Teacher of Politics and International Relations Mr Joseph Sanders tells us more:
"Their first stop was the Houses of Parliament, where a tempestuous Prime Minister’s Questions was taking place. Students witnessed the heart of British Parliament in action, with MPs dashing around Central Lobby, a centenary celebration of female suffrage being hosted, and a climate change demonstration raging all within a few hundred years of one another. The hustle and bustle of the House of Commons was juxtaposed with the more formal, ornate surroundings of the House of Lords, where students interrogated the issues of constitutional reform, Government dominance and the role of the monarch.
Next, and over the road in Portcullis House, students were welcomed by Antoinette Sandbach MP in the awe-inspiring Boothroyd Room. A highlight of this year’s trip was the Q&A session with the MP, who provided honest, insightful and eye-opening accounts of the day-to-day battles of a backbench parliamentarian. Oakhamians posed some fantastic questions, ranging from the controversial whipping system, the realities of legislating and, of course, the UK’s departure from the EU. Talking with a person on the front line of the ever-changing landscape of contemporary UK politics was a real eye-opener for students, and allowed them to apply practical experience to their growing abstract knowledge of politics and power.

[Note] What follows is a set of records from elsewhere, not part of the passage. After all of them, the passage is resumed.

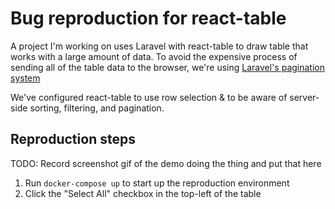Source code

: Bug reproduction for react-table
===

A project I'm working on uses Laravel with react-table to draw table that works with a large amount of data. To avoid the expensive process of sending all of the table data to the browser, we're using [Laravel's pagination system](https://laravel.com/docs/7.x/pagination#converting-results-to-json)

We've configured react-table to use row selection & to be aware of server-side sorting, filtering, and pagination.

Reproduction steps
---

TODO: Record screenshot gif of the demo doing the thing and put that here

1. Run `docker-compose up` to start up the reproduction environment
2. Click the "Select All" checkbox in the top-left of the table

Our final stops were the ever-popular visits to Downing Street and the Supreme Court. With access to Downing Street at a premium, Oakham students were fortunate enough to walk up to the famous Number 10 and follow in the footsteps of all of those ministers and dignitaries who have stomped the same path in recent weeks. Meanwhile, in the far more sedate and academic setting of the Supreme Court, students received a workshop on core political themes such as the separation of powers, judicial appointments and famous constitutional court cases within the court rooms of the old Middlesex Guildhall.
As ever, what the students gleaned from our visit is testament to the wide-ranging questions they asked throughout the day, and their obvious enjoyment of the buzz of Westminster and Whitehall."